**YOUR INSTRUCTIONS**
Retype the listing exactly. Leave out the images.
========================
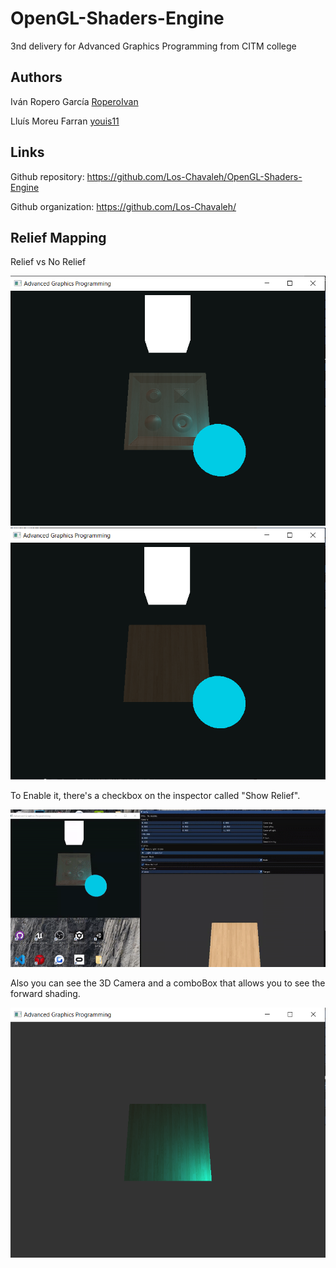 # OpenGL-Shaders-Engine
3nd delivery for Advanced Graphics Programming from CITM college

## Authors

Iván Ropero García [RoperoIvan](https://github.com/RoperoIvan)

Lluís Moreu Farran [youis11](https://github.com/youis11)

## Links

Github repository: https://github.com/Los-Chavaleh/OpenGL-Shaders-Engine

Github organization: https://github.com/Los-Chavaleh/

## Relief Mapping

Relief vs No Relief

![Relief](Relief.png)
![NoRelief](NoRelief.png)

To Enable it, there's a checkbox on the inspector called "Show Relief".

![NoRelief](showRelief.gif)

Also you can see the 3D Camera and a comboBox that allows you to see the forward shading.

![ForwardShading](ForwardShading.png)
========================
**WRITTEN RESPONSE**
 # OpenGL-Shaders-Engine
3nd delivery for Advanced Graphics Programming from CITM college

## Authors

Iván Ropero García [RoperoIvan](https://github.com/RoperoIvan)

Lluís Moreu Farran [youis11](https://github.com/youis11)

## Links

Github repository: https://github.com/Los-Chavaleh/OpenGL-Shaders-Engine

Github organization: https://github.com/Los-Chavaleh/

## Relief Mapping

Relief vs No Relief

![Relief](Relief.png)
![NoRelief](NoRelief.png)

To Enable it, there's a checkbox on the inspector called "Show Relief".

![NoRelief](showRelief.gif)

Also you can see the 3D Camera and a comboBox that allows you to see the forward shading.

![ForwardShading](ForwardShading.png)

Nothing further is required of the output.